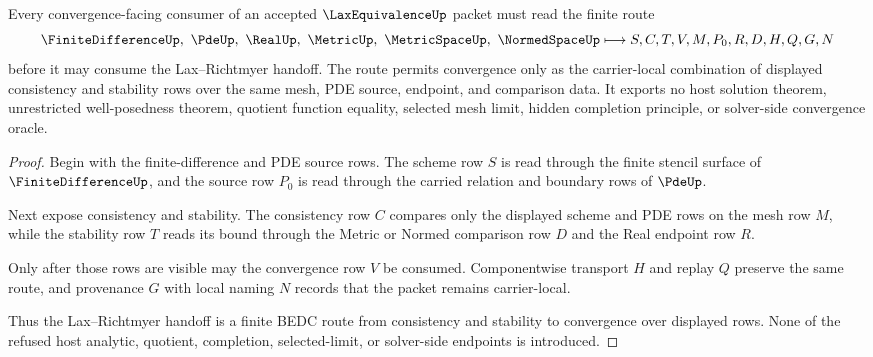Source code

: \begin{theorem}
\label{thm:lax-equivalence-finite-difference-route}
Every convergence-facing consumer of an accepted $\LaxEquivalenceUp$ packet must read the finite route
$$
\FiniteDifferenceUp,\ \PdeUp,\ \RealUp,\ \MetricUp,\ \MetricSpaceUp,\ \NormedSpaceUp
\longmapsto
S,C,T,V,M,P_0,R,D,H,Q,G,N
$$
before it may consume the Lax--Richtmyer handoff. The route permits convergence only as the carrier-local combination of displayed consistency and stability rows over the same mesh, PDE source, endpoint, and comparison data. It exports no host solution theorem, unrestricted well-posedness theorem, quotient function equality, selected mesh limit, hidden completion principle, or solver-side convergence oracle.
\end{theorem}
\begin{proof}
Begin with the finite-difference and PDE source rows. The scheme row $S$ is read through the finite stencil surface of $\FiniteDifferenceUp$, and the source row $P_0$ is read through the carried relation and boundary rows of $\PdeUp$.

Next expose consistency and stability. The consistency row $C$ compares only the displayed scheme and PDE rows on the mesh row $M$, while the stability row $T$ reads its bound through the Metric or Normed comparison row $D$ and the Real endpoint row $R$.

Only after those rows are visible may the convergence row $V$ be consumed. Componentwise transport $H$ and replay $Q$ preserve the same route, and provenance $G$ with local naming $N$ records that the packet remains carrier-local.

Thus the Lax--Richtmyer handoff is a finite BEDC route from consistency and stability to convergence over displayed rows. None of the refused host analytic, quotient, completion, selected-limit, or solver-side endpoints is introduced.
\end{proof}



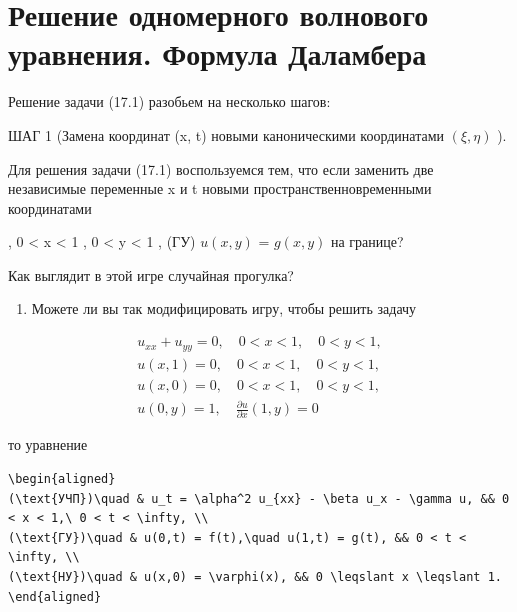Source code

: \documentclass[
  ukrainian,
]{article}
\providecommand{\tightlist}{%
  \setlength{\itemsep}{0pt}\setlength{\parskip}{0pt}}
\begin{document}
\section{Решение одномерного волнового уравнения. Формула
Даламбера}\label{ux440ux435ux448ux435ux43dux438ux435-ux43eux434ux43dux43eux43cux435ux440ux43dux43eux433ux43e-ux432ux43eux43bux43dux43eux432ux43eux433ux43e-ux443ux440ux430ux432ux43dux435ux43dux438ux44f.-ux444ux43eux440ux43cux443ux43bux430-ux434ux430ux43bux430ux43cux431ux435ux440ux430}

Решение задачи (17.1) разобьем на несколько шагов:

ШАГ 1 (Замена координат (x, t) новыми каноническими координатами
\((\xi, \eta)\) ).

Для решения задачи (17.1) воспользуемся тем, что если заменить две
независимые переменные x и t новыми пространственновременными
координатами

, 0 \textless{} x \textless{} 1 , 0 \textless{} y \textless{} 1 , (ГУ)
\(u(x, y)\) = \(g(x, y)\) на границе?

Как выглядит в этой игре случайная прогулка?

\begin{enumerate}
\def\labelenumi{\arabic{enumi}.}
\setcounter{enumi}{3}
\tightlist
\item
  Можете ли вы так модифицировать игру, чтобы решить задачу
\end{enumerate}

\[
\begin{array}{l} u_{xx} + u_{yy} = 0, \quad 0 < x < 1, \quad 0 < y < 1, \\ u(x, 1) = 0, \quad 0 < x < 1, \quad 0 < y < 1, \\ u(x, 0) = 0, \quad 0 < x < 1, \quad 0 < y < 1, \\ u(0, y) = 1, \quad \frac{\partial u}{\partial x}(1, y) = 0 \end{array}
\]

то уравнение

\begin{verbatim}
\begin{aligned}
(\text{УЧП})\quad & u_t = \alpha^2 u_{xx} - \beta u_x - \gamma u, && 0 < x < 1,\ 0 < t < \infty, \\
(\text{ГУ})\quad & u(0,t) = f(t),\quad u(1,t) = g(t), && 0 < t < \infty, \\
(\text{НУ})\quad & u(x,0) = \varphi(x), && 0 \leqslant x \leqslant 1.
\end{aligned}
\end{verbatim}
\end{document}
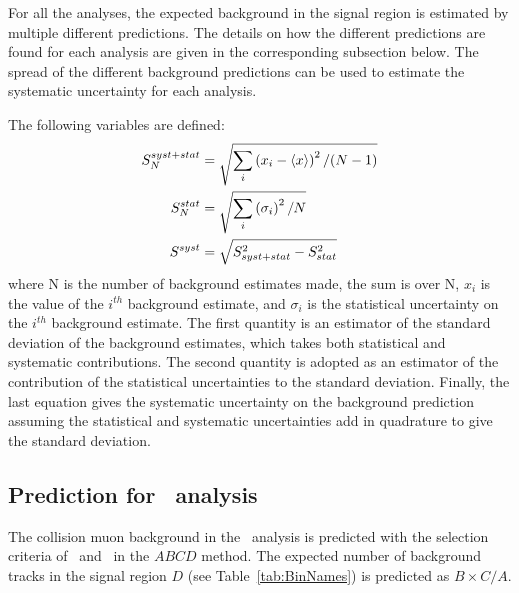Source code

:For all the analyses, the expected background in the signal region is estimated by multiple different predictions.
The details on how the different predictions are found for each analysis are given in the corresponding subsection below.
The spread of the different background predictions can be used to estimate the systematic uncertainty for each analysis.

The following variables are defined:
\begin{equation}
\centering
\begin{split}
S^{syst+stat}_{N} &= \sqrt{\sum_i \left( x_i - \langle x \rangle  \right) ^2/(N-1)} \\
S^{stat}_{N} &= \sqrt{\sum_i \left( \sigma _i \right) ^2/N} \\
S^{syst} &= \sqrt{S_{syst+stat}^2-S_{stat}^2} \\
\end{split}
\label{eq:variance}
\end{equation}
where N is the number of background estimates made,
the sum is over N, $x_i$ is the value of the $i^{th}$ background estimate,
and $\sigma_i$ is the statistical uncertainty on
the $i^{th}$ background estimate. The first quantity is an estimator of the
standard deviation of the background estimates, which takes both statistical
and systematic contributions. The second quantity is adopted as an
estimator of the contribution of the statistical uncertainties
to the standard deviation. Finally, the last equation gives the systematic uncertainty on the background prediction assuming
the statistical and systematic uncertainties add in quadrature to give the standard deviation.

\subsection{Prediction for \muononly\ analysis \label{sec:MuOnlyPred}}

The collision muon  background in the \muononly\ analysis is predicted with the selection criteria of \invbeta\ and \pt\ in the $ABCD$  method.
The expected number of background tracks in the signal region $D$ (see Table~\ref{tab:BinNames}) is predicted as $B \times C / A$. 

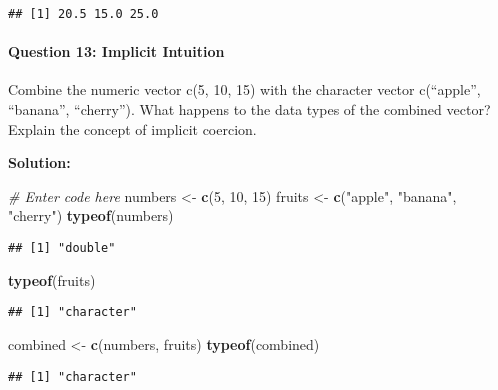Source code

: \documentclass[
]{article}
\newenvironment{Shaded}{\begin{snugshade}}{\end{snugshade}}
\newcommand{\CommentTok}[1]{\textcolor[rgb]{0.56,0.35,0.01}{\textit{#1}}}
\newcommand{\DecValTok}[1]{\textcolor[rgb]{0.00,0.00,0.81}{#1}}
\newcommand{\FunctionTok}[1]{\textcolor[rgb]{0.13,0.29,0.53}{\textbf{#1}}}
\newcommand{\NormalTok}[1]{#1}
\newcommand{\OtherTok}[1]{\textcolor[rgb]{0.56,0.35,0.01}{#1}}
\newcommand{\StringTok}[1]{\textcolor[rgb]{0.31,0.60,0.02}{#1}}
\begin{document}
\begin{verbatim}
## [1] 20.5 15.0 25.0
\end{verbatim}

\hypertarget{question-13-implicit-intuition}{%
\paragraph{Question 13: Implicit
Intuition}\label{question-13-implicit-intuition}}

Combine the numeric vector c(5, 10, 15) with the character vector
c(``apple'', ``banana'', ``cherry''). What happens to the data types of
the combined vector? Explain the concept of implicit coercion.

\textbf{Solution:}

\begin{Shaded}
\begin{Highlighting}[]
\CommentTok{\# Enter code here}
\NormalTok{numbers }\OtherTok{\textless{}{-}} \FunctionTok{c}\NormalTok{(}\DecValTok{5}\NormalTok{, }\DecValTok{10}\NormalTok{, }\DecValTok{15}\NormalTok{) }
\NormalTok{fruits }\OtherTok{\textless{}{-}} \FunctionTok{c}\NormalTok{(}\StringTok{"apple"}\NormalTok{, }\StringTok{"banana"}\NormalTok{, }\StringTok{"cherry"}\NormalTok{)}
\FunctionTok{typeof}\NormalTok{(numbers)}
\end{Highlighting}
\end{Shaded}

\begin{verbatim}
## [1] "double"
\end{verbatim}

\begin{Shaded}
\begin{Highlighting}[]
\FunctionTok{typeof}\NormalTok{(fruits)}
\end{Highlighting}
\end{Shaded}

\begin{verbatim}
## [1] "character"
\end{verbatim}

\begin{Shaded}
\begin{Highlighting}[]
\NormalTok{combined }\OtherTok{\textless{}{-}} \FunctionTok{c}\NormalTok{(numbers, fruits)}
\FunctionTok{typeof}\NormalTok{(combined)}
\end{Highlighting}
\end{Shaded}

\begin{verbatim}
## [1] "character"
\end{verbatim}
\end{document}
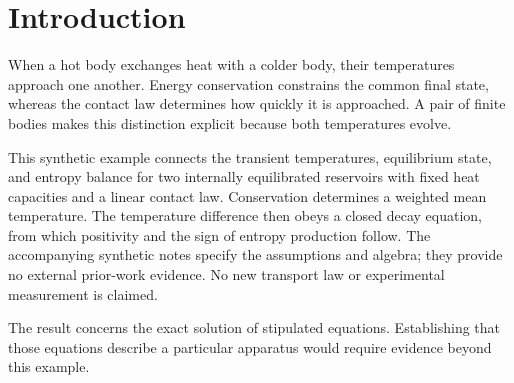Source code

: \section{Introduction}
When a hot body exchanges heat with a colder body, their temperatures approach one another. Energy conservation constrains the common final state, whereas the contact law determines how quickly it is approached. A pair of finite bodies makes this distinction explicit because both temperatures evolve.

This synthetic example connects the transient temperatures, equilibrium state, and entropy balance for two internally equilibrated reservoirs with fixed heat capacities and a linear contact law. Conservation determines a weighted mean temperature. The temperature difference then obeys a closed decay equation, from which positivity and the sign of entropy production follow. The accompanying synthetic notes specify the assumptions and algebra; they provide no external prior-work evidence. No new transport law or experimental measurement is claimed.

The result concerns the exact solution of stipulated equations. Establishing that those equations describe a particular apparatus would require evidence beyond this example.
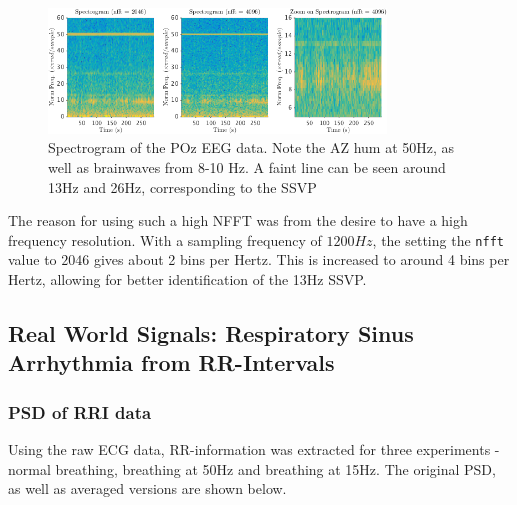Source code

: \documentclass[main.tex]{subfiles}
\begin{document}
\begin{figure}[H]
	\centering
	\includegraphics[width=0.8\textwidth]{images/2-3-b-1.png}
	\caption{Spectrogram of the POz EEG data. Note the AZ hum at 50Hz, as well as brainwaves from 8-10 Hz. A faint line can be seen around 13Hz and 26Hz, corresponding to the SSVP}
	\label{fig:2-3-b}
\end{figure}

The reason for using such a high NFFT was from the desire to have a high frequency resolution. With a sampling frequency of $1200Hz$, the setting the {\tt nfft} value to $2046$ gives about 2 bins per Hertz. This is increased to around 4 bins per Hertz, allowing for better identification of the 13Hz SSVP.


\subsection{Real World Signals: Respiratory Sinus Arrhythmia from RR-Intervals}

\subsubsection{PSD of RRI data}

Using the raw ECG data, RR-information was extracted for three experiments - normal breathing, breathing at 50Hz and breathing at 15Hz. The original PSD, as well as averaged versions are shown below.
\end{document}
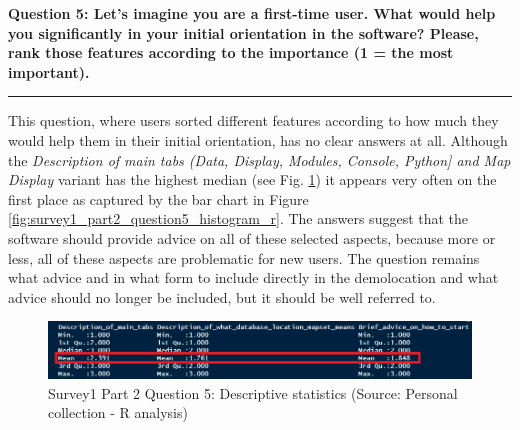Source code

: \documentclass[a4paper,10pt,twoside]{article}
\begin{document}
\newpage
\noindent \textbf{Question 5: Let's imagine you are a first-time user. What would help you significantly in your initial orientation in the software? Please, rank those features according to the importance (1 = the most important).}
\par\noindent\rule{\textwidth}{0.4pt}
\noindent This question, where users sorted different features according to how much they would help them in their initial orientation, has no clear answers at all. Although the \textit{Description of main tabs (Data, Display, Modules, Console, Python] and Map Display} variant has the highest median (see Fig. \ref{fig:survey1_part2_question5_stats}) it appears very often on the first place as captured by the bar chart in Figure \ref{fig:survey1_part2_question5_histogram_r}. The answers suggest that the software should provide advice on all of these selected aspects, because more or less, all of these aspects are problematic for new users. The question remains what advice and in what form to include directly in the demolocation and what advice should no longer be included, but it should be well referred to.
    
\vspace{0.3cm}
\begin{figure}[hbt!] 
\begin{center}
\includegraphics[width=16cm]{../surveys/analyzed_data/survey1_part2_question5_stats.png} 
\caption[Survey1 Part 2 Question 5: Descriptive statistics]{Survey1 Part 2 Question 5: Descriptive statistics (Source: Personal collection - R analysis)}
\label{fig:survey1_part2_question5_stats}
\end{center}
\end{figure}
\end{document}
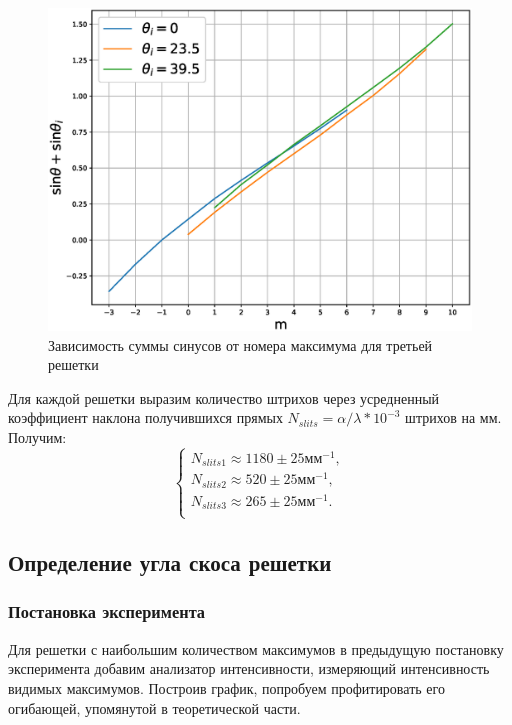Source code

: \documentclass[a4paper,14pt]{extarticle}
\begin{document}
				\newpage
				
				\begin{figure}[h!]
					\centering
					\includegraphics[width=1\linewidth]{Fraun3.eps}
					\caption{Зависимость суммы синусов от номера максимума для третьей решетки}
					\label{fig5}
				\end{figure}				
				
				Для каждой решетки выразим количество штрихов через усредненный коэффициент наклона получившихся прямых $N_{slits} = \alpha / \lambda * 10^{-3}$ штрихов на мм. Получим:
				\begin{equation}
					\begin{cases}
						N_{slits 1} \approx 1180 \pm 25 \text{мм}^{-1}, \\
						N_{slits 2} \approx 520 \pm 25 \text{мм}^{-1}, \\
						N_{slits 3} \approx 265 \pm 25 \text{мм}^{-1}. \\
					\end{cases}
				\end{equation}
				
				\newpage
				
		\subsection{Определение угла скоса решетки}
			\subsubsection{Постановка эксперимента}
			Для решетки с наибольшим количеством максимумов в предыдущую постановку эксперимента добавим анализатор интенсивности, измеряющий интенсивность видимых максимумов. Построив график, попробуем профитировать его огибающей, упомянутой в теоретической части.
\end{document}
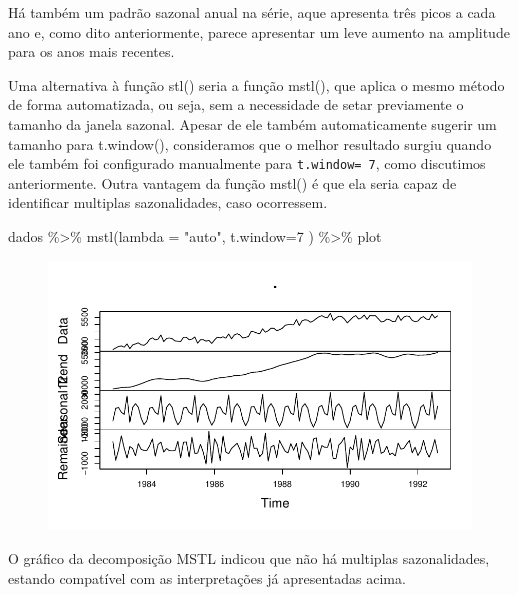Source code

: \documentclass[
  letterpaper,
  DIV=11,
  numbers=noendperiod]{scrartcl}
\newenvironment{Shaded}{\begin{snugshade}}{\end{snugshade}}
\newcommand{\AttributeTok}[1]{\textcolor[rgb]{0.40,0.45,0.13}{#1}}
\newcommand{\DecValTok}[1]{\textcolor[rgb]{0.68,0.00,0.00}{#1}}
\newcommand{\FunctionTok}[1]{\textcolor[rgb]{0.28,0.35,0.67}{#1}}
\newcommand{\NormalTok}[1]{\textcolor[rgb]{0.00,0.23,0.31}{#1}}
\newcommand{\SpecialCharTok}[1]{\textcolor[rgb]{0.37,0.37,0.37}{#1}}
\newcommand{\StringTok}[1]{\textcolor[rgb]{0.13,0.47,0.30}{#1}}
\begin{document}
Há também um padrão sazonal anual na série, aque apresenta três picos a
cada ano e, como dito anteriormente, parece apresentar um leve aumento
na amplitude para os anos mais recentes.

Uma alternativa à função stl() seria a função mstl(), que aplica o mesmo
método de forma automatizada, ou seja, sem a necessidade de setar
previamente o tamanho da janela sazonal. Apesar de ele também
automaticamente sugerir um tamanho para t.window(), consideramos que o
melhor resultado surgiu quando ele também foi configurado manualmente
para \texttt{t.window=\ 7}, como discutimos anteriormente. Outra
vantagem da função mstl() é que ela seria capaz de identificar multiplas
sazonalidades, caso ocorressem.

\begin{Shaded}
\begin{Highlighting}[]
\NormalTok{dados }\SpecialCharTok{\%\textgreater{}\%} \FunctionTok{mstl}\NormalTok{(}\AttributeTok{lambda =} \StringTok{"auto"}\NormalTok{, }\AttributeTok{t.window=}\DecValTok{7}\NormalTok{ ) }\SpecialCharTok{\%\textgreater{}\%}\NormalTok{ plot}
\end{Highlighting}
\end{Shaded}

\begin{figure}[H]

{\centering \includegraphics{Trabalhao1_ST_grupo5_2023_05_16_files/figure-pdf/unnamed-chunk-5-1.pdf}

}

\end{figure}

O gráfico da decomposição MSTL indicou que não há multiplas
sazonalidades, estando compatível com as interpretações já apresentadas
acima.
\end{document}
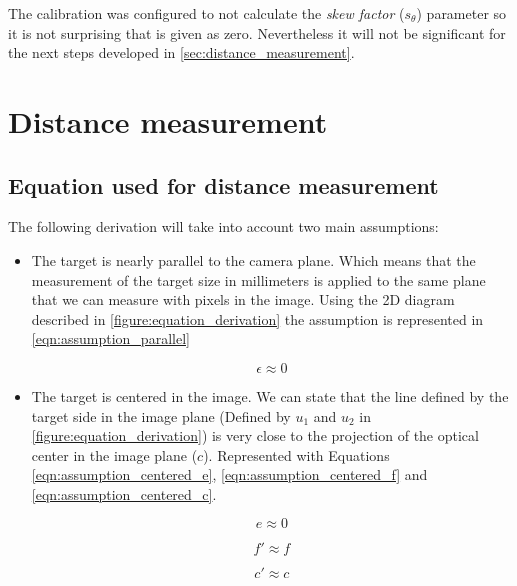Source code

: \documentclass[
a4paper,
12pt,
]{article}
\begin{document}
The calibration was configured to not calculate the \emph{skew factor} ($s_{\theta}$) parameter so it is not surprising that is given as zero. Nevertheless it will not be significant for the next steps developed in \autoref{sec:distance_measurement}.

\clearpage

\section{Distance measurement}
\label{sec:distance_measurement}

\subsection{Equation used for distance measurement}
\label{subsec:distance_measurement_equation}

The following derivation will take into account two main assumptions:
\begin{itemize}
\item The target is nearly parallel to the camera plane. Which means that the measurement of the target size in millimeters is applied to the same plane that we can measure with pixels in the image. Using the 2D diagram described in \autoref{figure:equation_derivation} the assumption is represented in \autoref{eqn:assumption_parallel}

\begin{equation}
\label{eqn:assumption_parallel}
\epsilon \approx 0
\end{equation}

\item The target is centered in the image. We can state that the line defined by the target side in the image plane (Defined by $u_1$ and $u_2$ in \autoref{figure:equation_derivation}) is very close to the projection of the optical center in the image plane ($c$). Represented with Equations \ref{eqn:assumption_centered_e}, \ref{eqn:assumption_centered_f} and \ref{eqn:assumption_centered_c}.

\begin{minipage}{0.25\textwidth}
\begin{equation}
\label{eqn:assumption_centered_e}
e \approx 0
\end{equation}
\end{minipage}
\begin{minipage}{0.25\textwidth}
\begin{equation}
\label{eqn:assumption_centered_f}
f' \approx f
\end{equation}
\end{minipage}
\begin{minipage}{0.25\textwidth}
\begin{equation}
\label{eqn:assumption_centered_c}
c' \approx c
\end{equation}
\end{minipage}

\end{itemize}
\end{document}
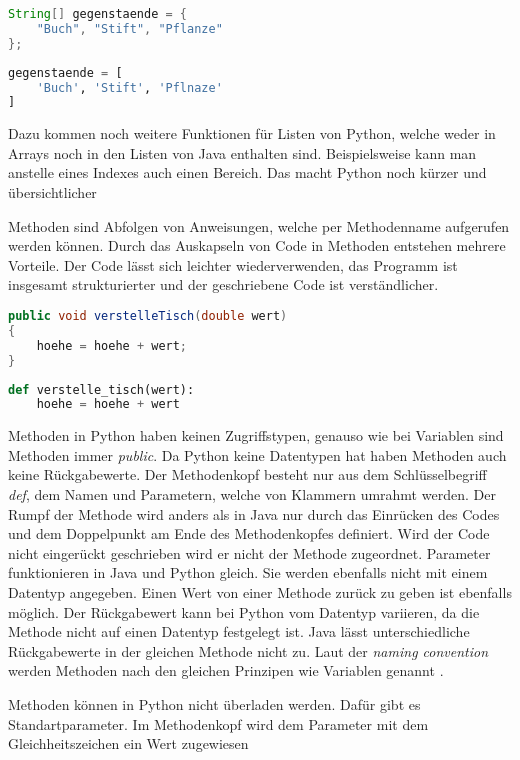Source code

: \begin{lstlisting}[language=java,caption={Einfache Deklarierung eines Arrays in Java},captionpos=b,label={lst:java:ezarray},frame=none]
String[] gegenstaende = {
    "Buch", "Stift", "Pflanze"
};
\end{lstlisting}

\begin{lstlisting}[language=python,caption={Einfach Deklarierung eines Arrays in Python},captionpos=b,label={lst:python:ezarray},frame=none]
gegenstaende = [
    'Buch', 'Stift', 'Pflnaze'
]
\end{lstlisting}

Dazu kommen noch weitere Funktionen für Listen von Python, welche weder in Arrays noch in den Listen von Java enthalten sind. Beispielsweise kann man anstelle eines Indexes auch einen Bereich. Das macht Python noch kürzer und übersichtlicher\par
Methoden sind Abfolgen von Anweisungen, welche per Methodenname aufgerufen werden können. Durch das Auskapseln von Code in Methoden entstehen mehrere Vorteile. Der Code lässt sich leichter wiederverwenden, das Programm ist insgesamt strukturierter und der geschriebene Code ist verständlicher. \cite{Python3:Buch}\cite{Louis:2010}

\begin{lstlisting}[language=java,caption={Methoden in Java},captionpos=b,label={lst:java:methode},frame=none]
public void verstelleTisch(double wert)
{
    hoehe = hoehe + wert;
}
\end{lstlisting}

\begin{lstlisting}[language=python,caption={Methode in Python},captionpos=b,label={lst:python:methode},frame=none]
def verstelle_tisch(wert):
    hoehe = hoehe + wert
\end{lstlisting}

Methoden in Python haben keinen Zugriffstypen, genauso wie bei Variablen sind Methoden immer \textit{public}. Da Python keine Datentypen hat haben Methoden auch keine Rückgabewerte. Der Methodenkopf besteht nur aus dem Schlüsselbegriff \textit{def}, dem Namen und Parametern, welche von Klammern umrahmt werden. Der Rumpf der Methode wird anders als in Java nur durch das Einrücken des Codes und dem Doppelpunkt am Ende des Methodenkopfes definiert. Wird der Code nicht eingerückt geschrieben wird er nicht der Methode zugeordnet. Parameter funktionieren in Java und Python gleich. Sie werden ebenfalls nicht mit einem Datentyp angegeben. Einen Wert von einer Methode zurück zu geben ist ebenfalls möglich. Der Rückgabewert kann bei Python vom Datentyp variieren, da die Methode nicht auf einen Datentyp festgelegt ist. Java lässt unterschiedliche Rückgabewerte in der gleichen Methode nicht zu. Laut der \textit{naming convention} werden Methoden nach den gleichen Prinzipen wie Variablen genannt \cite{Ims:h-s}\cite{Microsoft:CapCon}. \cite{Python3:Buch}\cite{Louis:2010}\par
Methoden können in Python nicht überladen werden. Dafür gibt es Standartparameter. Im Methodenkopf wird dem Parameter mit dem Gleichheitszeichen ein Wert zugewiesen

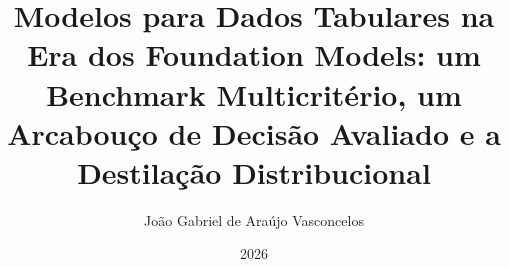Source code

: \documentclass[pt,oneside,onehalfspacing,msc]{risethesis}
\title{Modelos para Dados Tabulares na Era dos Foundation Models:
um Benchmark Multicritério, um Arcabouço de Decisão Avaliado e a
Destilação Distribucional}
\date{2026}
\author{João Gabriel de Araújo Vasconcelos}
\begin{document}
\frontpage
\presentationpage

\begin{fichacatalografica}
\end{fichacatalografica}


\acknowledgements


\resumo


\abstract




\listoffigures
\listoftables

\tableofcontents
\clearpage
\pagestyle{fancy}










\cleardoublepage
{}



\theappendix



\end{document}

=====

Make a copy of each line in the records above that has the word "subsubsection".

- [Exercise result]
\subsubsection{PSD of RRI data}
			\subsubsection{Постановка эксперимента}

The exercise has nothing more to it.